Review: Weeping Season by Seán O’Connor

Rating: ★★★★☆+

Synopsis

In the spirit of Charlie Brooker’s Black Mirror and The Outer Limits comes Weeping Season by Seán O’Connor —A unsettling, suspenseful chiller that leaves you gasping for breath…

A group of strangers wake up in a cold isolated forest with no memory of anything before their arrival. Lost, hungry and wandering aimlessly, they are summoned to a campsite by a remote entity who controls their fate through a series of tortuous objectives. Their only hope for survival is either escape from the psychological game reserve, known as Block 18, or face mortality at the hands of its maniacal moderator, who loves nothing more than watch his participants suffer.

Review

I have been seeing Weeping Season make its way across Instagram over the past couple of weeks, namely through a couple of my favorite follows (mother.horror and tracey_reads79), which lead me to start following O’Connor. One thing led to another and I skimmed over to Amazon in order add it to my wishlist, only to find out that it had already been released (a bit prematurely but I am not one to complain about such things).
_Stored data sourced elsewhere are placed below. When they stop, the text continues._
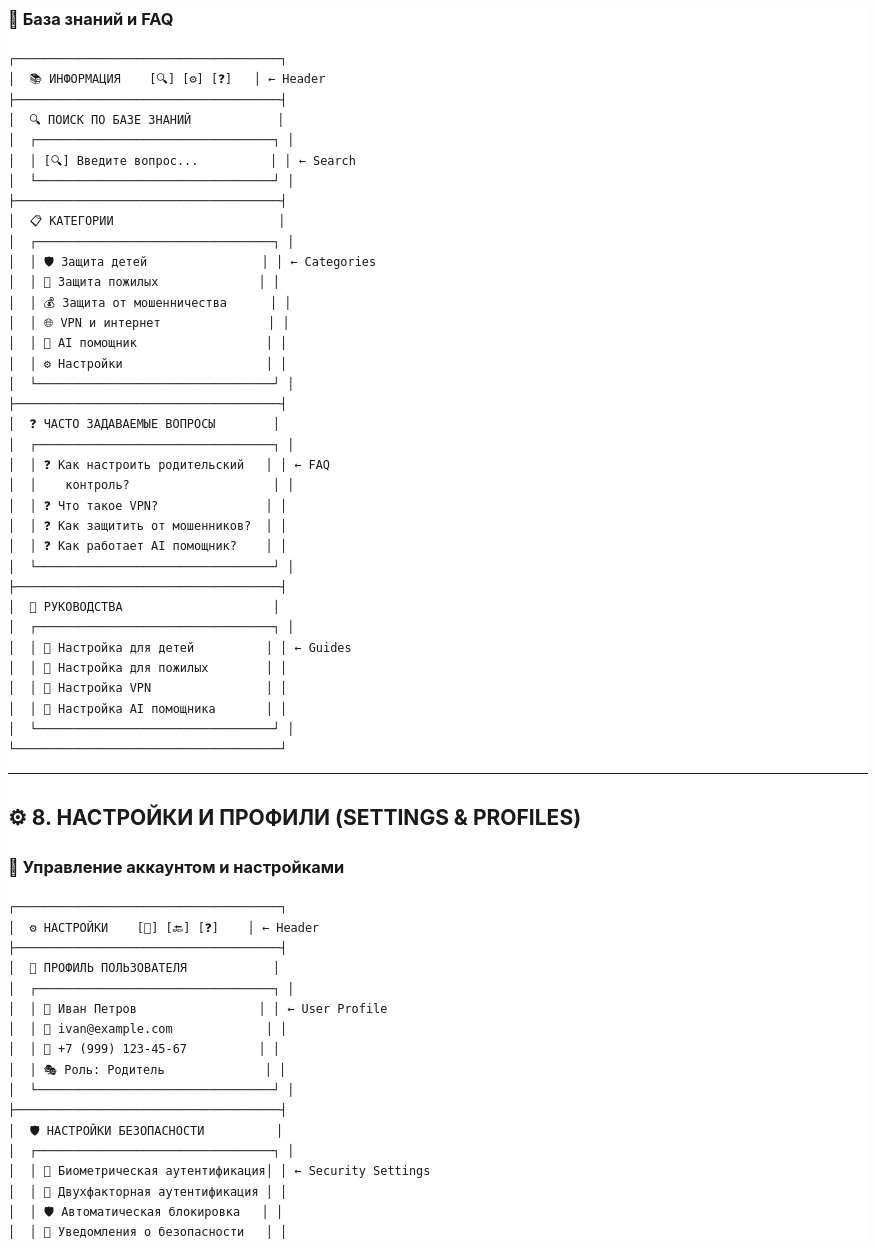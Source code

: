 ### 📱 **База знаний и FAQ**

```
┌─────────────────────────────────────┐
│  📚 ИНФОРМАЦИЯ    [🔍] [⚙️] [❓]   │ ← Header
├─────────────────────────────────────┤
│  🔍 ПОИСК ПО БАЗЕ ЗНАНИЙ            │
│  ┌─────────────────────────────────┐ │
│  │ [🔍] Введите вопрос...          │ │ ← Search
│  └─────────────────────────────────┘ │
├─────────────────────────────────────┤
│  📋 КАТЕГОРИИ                       │
│  ┌─────────────────────────────────┐ │
│  │ 🛡️ Защита детей                │ │ ← Categories
│  │ 👴 Защита пожилых              │ │
│  │ 💰 Защита от мошенничества      │ │
│  │ 🌐 VPN и интернет               │ │
│  │ 🤖 AI помощник                  │ │
│  │ ⚙️ Настройки                    │ │
│  └─────────────────────────────────┘ │
├─────────────────────────────────────┤
│  ❓ ЧАСТО ЗАДАВАЕМЫЕ ВОПРОСЫ        │
│  ┌─────────────────────────────────┐ │
│  │ ❓ Как настроить родительский   │ │ ← FAQ
│  │    контроль?                    │ │
│  │ ❓ Что такое VPN?               │ │
│  │ ❓ Как защитить от мошенников?  │ │
│  │ ❓ Как работает AI помощник?    │ │
│  └─────────────────────────────────┘ │
├─────────────────────────────────────┤
│  📖 РУКОВОДСТВА                     │
│  ┌─────────────────────────────────┐ │
│  │ 📖 Настройка для детей          │ │ ← Guides
│  │ 📖 Настройка для пожилых        │ │
│  │ 📖 Настройка VPN                │ │
│  │ 📖 Настройка AI помощника       │ │
│  └─────────────────────────────────┘ │
└─────────────────────────────────────┘
```

---

## ⚙️ **8. НАСТРОЙКИ И ПРОФИЛИ (SETTINGS & PROFILES)**

### 📱 **Управление аккаунтом и настройками**

```
┌─────────────────────────────────────┐
│  ⚙️ НАСТРОЙКИ    [👤] [🔙] [❓]    │ ← Header
├─────────────────────────────────────┤
│  👤 ПРОФИЛЬ ПОЛЬЗОВАТЕЛЯ            │
│  ┌─────────────────────────────────┐ │
│  │ 👨 Иван Петров                 │ │ ← User Profile
│  │ 📧 ivan@example.com             │ │
│  │ 📱 +7 (999) 123-45-67          │ │
│  │ 🎭 Роль: Родитель              │ │
│  └─────────────────────────────────┘ │
├─────────────────────────────────────┤
│  🛡️ НАСТРОЙКИ БЕЗОПАСНОСТИ          │
│  ┌─────────────────────────────────┐ │
│  │ 🔐 Биометрическая аутентификация│ │ ← Security Settings
│  │ 🔑 Двухфакторная аутентификация │ │
│  │ 🛡️ Автоматическая блокировка   │ │
│  │ 📱 Уведомления о безопасности   │ │
```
Boy, am I glad to have found that kink in the system.

Weeping Season is perfectly captured by Tim Lebbon’s blurb on the cover – “Fast, thrilling, and brutal.”- but it is so much more than that. It has a ton of heart, though that heart is caught in a vise that is covered in barbed wire and set on fire. O’Connor has delivered a pulse-pounding, highly disconcerting novel that is Saw mixed with Hunger Games and topped off with Black Mirror. You will face your greatest fears with the anticipation of redemption, only to be cast back into the fire without a drop of water.

Throughout my reading of Weeping Season, there was not a single point in time where I can remember there not being a dramatic shift in emotion or narrative. As soon as you thought things couldn’t get worse for our cast of characters, times that by 100 and you still wouldn’t be able to comprehend the madness. Objectives meant to harden your mind and body with the hope of a morsel of food, only to crush you under the weight of your darkest fear. No hope of surviving to eat your next meal or start your next task, let alone escape the hell you have found yourself in. This novel is absolutely terrifying and I couldn’t imagine finding myself in its midst.
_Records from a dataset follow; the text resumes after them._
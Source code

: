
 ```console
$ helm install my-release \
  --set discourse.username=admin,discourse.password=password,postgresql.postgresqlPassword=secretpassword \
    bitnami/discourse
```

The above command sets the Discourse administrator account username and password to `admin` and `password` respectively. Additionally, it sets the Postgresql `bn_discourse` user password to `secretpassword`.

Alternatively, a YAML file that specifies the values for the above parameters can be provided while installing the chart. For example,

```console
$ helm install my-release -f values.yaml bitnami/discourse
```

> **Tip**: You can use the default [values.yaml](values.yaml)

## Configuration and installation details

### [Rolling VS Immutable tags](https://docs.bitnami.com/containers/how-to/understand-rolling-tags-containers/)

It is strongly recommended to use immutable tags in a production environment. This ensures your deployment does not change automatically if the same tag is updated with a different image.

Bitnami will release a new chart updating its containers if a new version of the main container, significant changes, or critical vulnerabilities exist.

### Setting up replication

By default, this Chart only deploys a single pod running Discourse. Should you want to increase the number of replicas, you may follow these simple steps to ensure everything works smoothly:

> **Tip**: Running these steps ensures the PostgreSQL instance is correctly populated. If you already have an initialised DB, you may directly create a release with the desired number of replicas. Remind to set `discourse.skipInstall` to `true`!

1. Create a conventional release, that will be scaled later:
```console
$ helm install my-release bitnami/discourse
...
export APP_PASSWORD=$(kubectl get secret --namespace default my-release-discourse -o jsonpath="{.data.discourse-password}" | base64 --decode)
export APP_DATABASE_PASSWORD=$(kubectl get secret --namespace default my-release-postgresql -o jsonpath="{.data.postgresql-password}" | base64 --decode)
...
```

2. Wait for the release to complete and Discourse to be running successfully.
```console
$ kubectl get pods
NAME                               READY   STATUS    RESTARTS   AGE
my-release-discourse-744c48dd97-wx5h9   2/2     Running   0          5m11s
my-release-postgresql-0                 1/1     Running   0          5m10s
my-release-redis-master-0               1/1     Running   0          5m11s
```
O’Connor provides us with just enough backstory on all of the characters to give you a sense of emotional attachment to each, though the amount of time you spend with some may not be the length at which you had hoped. The one who runs the show is very much a ‘Jigsaw’ type character that feeds off of fear, only becoming more sadistic as the story progresses. As far as world-building goes, it is quite tame but it wasn’t much of a necessary tool in this type novel. I also really enjoyed the ending as I wondered, throughout the entire novel, how the author would bring everything together. It was a true surprise to me as I was so engaged in the read that I didn’t give myself to ponder what could happen.

All in all, if you are a fan of the Saw franchise, The Hunger Games (but like a grimdark Hunger Games), or the show Black Mirror, this book is right up your alley.